Ein an GraphQL angelehntes Prisma-Schema mit vorzunehmenden Änderungen. (Screenshot: Prisma.io /Timothy Krechel).
Damit lässt sich eine eigene API nicht nur leicht aufsetzen, sondern auch schnell anpassen. Dennoch ist hier Node.js und die Entwicklung einer eigenen API notwendig. Anders ist das bei manchen sogenannten Backend-as-a-Service-Lösungen (BaaS).
8-Base oder Hasura bieten ebenfalls die Möglichkeit, CRUD-Operationen (Create, Read, Update und Delete, also das Erstellen, Lesen, Überschreiben und Löschen von Daten) anhand eines Schemas auszuführen, allerdings ohne die Notwendigkeit, eigenen Code schreiben zu müssen. Über eine Admin-Oberfläche können Daten, Datentypen und deren Beziehungen angelegt werden. Die Plattform kümmert sich anschließend darum, diese per GraphQL-API abfragbar zu machen. Auch Benutzerauthentifizierung kann abgebildet werden.

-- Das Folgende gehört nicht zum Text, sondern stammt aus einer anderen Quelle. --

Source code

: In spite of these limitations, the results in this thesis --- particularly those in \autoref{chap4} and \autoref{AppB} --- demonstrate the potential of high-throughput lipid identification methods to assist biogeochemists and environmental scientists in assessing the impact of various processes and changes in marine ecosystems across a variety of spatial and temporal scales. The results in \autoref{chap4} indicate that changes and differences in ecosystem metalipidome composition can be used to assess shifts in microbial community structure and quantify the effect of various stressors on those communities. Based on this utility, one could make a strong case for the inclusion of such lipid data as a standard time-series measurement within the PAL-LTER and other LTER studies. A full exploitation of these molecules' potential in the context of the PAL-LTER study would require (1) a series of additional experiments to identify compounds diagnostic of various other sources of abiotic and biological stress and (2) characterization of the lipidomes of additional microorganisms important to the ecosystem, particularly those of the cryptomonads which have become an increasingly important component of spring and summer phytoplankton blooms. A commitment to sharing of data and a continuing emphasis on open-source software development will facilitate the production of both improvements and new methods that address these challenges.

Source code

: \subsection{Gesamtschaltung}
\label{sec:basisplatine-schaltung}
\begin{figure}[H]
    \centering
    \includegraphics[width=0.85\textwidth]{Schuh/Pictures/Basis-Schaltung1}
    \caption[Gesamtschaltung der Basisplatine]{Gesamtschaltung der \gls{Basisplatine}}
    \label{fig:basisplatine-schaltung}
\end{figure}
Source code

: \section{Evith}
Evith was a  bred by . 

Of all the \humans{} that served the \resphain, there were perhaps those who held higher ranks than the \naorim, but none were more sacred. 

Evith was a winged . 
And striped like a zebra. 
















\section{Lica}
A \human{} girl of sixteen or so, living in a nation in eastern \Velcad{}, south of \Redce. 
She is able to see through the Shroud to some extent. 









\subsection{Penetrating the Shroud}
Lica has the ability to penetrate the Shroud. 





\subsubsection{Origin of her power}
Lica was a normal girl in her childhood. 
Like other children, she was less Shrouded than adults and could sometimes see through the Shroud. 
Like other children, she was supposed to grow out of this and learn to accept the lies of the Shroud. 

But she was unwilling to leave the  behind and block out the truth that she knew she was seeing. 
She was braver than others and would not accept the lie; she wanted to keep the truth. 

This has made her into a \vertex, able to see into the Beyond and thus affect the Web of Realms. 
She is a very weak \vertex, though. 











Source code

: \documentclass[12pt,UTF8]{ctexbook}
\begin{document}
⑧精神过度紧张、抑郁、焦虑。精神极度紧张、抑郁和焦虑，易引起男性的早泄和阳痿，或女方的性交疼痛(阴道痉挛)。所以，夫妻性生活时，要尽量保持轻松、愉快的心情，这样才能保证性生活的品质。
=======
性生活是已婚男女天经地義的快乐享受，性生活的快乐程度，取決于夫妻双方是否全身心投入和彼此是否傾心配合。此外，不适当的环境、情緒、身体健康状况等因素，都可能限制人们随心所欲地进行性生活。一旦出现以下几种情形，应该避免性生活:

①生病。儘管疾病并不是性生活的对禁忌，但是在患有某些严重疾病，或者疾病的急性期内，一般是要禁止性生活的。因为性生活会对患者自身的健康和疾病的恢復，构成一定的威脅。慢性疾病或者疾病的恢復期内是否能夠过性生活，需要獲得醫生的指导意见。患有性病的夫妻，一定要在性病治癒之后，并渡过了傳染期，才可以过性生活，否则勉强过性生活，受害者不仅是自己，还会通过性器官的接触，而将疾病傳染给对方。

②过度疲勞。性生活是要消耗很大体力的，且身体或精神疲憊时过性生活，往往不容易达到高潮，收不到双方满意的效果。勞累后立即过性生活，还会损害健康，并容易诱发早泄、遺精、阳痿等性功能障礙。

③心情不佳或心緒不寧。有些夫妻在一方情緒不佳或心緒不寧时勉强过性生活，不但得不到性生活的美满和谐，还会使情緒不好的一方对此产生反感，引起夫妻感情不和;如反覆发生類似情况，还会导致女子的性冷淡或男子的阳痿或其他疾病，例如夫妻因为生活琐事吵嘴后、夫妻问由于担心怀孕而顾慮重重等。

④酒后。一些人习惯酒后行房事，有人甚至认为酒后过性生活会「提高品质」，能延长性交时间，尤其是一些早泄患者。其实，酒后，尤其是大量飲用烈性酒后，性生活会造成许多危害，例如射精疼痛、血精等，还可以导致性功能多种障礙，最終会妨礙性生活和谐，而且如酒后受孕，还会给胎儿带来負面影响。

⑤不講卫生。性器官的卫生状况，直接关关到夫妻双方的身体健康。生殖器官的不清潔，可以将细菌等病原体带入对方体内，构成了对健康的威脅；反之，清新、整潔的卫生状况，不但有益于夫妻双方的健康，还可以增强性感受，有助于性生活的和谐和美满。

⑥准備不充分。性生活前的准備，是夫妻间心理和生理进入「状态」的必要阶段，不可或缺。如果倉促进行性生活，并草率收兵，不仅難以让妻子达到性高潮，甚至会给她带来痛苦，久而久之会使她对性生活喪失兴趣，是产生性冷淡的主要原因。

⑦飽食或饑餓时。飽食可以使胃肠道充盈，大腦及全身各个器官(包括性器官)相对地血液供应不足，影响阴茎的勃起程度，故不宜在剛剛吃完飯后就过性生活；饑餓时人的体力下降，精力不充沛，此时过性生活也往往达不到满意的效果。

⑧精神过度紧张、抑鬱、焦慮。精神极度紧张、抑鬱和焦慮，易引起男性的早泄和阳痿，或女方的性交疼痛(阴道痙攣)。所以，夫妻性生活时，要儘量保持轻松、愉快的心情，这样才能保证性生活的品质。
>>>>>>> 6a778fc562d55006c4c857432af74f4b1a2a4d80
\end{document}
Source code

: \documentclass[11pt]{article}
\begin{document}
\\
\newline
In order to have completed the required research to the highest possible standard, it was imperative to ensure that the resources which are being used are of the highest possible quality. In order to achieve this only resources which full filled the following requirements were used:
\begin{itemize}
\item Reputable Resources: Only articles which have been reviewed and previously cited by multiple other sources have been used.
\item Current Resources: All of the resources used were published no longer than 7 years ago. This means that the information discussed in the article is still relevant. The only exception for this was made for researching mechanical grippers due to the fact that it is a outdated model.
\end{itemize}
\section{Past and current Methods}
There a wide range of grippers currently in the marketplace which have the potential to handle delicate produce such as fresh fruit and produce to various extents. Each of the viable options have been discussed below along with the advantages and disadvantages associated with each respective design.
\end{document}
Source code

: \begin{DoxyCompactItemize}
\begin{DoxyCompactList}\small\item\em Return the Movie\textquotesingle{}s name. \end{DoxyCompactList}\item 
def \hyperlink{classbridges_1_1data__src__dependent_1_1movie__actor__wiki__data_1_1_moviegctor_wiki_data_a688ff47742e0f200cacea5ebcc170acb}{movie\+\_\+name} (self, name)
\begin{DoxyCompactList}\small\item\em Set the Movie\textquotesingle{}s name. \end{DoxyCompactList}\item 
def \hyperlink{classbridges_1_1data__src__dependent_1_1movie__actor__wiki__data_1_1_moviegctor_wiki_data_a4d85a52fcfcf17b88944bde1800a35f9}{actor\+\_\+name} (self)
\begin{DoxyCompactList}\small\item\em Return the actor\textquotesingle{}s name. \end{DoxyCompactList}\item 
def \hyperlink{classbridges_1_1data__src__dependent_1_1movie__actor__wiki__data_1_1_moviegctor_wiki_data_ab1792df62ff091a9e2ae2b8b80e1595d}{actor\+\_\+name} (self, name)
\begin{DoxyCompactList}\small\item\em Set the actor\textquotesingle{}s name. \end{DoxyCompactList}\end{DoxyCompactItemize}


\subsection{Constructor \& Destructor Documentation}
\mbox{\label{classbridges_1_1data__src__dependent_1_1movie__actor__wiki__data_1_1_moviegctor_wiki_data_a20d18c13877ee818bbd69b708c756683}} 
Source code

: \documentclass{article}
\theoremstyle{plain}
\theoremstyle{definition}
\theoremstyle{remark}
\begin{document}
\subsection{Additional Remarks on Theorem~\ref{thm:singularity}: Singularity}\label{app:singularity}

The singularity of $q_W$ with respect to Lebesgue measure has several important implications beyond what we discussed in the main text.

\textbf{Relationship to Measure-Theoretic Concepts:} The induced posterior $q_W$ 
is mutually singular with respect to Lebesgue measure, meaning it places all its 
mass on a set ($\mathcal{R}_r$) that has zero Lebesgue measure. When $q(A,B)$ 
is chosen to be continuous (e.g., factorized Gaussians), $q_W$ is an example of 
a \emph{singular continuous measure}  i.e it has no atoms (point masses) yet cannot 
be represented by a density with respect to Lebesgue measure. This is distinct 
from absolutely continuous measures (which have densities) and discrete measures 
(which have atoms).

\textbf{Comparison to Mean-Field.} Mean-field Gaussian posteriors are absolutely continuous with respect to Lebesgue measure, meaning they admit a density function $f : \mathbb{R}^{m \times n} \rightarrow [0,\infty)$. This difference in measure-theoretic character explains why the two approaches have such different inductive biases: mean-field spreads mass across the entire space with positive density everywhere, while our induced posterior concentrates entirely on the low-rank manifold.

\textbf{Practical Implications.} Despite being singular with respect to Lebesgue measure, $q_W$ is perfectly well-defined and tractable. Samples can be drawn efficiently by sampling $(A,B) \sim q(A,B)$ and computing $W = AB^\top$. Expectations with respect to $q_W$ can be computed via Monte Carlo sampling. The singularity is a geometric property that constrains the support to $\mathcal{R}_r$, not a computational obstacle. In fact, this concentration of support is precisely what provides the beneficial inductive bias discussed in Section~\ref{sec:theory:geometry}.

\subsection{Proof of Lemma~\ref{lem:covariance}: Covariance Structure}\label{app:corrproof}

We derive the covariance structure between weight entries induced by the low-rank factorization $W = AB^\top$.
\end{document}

Die Adminoberfläche von 8-Base für das Erstellen von Datentypen (links) und der API-Explorer (rechts). (Screenshot: Timothy Krechel)
Es gibt zahlreiche weitere BaaS-Lösungen mit ähnlichem Funktionsumfang, die populäreren sind sicher Firebase, Parse oder Amplify. Die Plattformen unterscheiden sich vor allem in Sachen Benutzbarkeit und Preismodell. Ein Prototyp für erste Nutzertests lässt sich meistens kostenlos darstellen. Je nach Anforderungen lässt sich auch ein MVP mit moderater Last kostengünstig auf diese Weise abbilden.
Headless-Lösungen für Spezialfunktionen
Gleichzeitig kann es sich auch lohnen, für einzelne spezielle Funktionen weitere SaaS-Lösungen zu nutzen. Unter dem Schlagwort „Headless“ finden sich mittlerweile zahlreiche Content-Management-Systeme, Shopsysteme, Produktinformationssysteme und Zahlungsdienstleister. Sie sind darauf ausgelegt, solche Funktionen relativ leicht per API abzubilden und in das eigene Backend zu integrieren. Prismic und Strapi eignen sich gut für die Einbindung von Content. Denn bei beiden lassen sich eigene Datentypen und umfangreiche Inhalte leicht über eine Admin-Oberfläche anlegen. Bei Prismic richtet sich das Preismodell nach der Anzahl der Admin-Benutzer und ermöglicht dadurch meistens ebenfalls einen kostenlosen Start des Prototypen. Strapi hingegen ist sogar Open Source. Gerade bei Content-Management-Systemen ist die Auswahl groß; deswegen lohnt sich ein Vergleich der Lösungen in Bezug auf das Projekt.
Mit Komponenten- und Styling-Libraries
Mit den großen drei JavaScript-Frameworks Angular, React und Vue ist die Entwicklung eines Frontends schon deutlich komfortabler geworden als früher. Um jedes dieser Frameworks hat sich ein massives und unübersichtliches Ökosystem an Tooling entwickelt. Da React am weitesten verbreitet ist, soll dessen Landschaft hier ein bisschen näher betrachtet werden.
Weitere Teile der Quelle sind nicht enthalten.